The reason maximum feasible participation is under attack is because it works. Or it did, while it was allowed to do so.
Community Action, and its promise of maximum feasible participation of the poor, was about both recognizing the poor as able and perhaps better qualified to make judgments on their needs, as well as recognizing the participatory process itself as a powerful lesson in self-agency and self-respect. However, for many among the poor and among social activists, this recognition of individual capacity to make change translated into capacity to make demands of the state. This part did not jibe so well with many politicians, because to the poor, fighting poverty had to mean more than transformation of the individual into one that was fed, clothed, and educated—people wanted to transform the system. It meant ending discrimination, it meant more jobs and better pay, and it meant pushing local government to improve public services and infrastructure. It was perhaps a passionate desire that could not maintain federal support in a context where the urban poor also happened to be mostly black, and where therefore mobilization of the poor was colored by race and politics. This was how Community Action lost those initial explicit, legal foundations for a different kind of participatory promise, and was molded into a vehicle for service delivery.
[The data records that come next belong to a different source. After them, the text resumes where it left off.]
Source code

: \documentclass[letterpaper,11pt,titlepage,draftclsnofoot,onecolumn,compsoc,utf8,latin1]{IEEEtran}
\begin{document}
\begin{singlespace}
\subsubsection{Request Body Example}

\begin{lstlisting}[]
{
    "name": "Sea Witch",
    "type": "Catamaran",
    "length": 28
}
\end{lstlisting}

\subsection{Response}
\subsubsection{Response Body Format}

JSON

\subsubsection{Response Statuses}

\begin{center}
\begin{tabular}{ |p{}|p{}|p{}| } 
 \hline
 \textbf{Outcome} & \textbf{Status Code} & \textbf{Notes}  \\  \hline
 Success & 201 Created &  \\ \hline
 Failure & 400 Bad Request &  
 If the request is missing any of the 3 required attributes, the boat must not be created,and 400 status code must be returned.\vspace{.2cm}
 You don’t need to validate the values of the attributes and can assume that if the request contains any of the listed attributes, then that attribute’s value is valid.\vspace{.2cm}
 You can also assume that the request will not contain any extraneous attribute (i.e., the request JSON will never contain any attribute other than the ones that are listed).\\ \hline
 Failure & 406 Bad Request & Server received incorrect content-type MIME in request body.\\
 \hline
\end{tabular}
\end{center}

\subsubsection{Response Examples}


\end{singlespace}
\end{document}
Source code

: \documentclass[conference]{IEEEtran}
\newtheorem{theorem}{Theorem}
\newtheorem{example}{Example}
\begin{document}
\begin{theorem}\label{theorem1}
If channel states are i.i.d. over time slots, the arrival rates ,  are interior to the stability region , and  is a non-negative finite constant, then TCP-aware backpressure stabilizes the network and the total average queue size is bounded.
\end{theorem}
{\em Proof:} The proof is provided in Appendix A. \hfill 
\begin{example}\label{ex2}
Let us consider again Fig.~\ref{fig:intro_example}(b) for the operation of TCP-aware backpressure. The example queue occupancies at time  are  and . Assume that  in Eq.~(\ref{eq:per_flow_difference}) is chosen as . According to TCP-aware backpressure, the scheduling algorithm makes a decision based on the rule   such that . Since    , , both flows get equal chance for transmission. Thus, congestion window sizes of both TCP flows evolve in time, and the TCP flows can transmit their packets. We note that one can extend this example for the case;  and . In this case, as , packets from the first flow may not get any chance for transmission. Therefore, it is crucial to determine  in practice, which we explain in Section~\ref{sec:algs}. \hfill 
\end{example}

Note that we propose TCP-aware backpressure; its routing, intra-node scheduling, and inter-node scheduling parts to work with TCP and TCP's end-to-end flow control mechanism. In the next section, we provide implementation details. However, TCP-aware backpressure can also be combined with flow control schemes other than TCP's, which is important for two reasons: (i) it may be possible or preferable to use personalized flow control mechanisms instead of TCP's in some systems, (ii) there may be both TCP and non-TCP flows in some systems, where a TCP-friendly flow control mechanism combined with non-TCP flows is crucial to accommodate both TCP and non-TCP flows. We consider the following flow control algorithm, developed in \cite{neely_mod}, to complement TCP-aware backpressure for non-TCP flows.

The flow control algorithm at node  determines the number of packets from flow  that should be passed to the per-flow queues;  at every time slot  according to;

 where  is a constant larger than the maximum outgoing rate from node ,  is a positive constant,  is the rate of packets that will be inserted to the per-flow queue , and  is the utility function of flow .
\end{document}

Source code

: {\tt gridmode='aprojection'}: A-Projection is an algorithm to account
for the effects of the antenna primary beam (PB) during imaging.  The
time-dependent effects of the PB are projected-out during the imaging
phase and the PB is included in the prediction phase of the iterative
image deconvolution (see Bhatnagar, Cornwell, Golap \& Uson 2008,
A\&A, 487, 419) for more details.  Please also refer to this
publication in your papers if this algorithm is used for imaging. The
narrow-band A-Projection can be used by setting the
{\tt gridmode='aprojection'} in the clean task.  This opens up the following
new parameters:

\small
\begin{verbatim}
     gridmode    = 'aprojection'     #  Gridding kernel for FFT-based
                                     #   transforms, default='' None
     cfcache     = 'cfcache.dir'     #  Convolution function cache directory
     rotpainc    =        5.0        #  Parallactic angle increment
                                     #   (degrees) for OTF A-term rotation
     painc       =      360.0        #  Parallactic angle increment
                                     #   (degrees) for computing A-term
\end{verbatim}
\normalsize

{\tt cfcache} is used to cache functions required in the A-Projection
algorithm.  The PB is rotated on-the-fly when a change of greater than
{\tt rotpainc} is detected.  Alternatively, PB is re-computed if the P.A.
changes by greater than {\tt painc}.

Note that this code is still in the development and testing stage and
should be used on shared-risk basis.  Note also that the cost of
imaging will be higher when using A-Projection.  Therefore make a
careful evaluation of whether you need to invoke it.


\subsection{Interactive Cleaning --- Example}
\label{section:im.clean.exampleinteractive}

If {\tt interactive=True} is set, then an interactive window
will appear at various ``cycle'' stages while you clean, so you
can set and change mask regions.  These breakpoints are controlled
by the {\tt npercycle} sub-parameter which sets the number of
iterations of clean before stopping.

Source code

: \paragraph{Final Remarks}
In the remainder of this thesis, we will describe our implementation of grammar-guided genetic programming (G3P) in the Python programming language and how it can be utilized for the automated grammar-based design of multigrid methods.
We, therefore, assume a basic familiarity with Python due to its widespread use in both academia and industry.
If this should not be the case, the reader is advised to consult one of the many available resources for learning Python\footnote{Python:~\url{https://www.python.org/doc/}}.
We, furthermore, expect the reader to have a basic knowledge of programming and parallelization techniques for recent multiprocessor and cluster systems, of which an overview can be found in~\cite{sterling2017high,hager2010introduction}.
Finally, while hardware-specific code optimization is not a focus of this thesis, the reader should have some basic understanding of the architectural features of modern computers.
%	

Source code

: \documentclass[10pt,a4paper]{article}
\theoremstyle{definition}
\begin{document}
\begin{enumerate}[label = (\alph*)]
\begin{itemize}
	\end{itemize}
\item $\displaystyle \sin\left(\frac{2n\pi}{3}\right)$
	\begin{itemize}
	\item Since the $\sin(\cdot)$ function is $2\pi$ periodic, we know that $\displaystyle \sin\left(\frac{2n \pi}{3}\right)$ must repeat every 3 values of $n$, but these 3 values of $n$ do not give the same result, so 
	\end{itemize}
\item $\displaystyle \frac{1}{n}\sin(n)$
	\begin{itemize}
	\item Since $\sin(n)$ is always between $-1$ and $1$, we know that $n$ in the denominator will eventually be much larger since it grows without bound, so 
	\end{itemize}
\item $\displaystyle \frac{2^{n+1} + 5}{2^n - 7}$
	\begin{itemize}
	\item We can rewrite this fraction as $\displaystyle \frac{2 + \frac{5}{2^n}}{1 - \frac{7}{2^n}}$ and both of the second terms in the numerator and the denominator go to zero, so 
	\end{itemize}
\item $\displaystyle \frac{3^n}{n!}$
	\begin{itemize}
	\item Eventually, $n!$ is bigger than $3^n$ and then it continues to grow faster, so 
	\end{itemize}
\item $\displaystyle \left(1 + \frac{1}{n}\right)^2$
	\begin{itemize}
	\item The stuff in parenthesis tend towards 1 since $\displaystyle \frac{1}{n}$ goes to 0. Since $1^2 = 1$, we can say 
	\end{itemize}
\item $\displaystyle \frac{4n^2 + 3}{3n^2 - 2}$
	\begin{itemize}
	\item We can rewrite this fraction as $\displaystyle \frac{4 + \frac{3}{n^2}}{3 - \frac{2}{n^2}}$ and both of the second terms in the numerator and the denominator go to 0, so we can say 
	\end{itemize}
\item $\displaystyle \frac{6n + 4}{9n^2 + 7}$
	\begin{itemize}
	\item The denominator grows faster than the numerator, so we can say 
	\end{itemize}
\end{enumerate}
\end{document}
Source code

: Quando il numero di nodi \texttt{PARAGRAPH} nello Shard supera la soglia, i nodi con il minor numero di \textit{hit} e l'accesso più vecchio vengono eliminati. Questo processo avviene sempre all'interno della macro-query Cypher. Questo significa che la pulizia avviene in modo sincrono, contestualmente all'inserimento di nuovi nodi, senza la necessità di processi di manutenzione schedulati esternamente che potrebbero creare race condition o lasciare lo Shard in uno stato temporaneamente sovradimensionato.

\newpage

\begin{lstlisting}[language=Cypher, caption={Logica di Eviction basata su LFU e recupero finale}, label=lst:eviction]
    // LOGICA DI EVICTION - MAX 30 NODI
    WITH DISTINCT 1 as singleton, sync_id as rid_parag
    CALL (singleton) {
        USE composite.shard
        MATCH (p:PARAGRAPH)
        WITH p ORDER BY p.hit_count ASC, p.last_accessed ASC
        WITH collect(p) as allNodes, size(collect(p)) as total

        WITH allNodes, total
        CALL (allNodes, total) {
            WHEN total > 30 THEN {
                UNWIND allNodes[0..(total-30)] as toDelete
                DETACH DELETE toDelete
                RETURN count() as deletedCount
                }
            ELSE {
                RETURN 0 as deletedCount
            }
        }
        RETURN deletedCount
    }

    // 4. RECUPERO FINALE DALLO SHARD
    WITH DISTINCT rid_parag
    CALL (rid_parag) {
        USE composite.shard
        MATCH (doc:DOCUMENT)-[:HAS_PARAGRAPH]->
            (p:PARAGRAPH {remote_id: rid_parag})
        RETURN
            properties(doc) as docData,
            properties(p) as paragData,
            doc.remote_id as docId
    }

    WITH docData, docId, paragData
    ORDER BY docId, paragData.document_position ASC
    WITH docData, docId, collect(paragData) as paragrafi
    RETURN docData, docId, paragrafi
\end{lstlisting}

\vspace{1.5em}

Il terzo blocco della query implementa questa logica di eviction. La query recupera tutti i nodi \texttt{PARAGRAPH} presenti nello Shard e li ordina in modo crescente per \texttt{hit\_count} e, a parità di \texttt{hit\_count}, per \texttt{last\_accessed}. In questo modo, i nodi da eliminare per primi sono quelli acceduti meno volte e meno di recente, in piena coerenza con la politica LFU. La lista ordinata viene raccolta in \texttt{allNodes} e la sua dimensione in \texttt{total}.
For some comfortably well off (a designation that could include homeless housing and services providers with relatively stable funding), empowerment is groovy until people stop being helpless and needy and start wanting to participate in decision-making that affects their community. Even when participation means no more than attending meetings and observing (which, these days, is what "maximum feasible participation" has come to mean), some will perceive it as threatening. Thus, the right to attend meetings and observe has come under attack.
At the last meeting of the Rural Oregon Continuum of Care (aka, the Oregon Balance of State CoC), it was announced that the Board of Directors' "retreat" would be closed to non-board members -- meaning non-board members would not be allowed even to observe. Asked how the decision to close the meeting to non-board members, which appears to have been made not by the board, but by staff, squares with the principle of maximum feasible participation and Sections 1.3, 2.5, 2.7 and 7.2.1 of the ROCC bylaws (which establish a clear and strong policy of transparency, member participation and inclusiveness), staff told us, "the CoC is not a registered non-profit nor does it have any other 501(c)(3) designation. The CoC is entitled to conduct its meetings as necessary."
The ROCC Bylaws were substantially amended in June 2017. See here.
That, in legal circles, would be referred to as a non-responsive answer, because it doesn't address the question. It's also a non-sequitur, as it's irrelevant whether the CoC is "registered" or has a designation under the federal tax code -- it's still responsible to follow its bylaws. The answer is also a tautological, in that the decision can't be justified by claiming that the CoC is "entitled" (the claims are essentially the same).
In fact, the decision can't be justified, period.
There is no principled reason not to allow members -- and any other interested persons -- to attend a "retreat" with an agenda that looks like this (at left), and no one with any knowledge or experience in coalition building would dream of excluding from a meeting such as this members of the community who wanted to be included.
The ROCC board's apparent willingness to sacrifice basic principles, the abdication of its authority to staff, and staff's heavy-handed and arbitrary manner in handling this matter all reflect very badly on ROCC and will no doubt weigh in the decision whether or not Salem/Marion and Polk Counties should re-form a local CoC. Certainly, ROCC is giving the community little reason to want to stay.